Edinburgh International Festival programme mixes old and new
A mix of old and new will take centre stage at this year's Edinburgh International Festival.
The programme for the event has been unveiled by director Jonathan Mills.
The attractions will include Beethoven being played in a spaceship and Leonardo da Vinci's drawings being combined with modern technology.
The festival, which runs from 9 August to 1 September, showcases global talent in theatre, dance, music, opera and the visual arts.
The programme will include an orchestral work created using sound files supplied by by the public.
Public art created in the city by using special lighting technology.
Beethoven's opera Fidelio will be set on a spaceship in a production by media artist Gary Hill, while da Vinci's groundbreaking anatomical drawings will be shown alongside the very latest medical imagery in The Mechanics of Man.
Award-winning Scottish theatre company Grid Iron has a new, interactive performance which will lead the audience to an "out of this world" location on the outskirts of Edinburgh.
Korean American visual artist Nam June Paik will make his Scottish debut, 50 years after his first solo exhibition, and Scottish Ballet will return to the Festival Theatre with a four-day dance festival.
Launching the programme, Mr Mills said: "It is the role of artists to think differently, to offer us provocations and inspiring contrasts to our everyday lives.
"Artists' innovation in everyday materials has played a key role in the evolution of artistic techniques and thinking, and of how we experience the world.

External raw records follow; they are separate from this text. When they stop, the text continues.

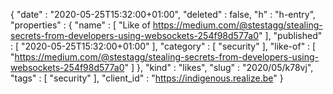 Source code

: {
  "date" : "2020-05-25T15:32:00+01:00",
  "deleted" : false,
  "h" : "h-entry",
  "properties" : {
    "name" : [ "Like of https://medium.com/@stestagg/stealing-secrets-from-developers-using-websockets-254f98d577a0" ],
    "published" : [ "2020-05-25T15:32:00+01:00" ],
    "category" : [ "security" ],
    "like-of" : [ "https://medium.com/@stestagg/stealing-secrets-from-developers-using-websockets-254f98d577a0" ]
  },
  "kind" : "likes",
  "slug" : "2020/05/k78vj",
  "tags" : [ "security" ],
  "client_id" : "https://indigenous.realize.be"
}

"We celebrate this interaction through historical as well as contemporary work."
External Affairs Minister Humza Yousaf said: "This year's programme presents a range of vibrant and exciting opportunities for everyone to engage in the very best that the arts have to offer, right here in Scotland.
"The Edinburgh International Festival brings together exceptionally talented international artists, helping to celebrate and promote Scotland's rich culture and heritage on the world stage, and supporting Scotland's economy."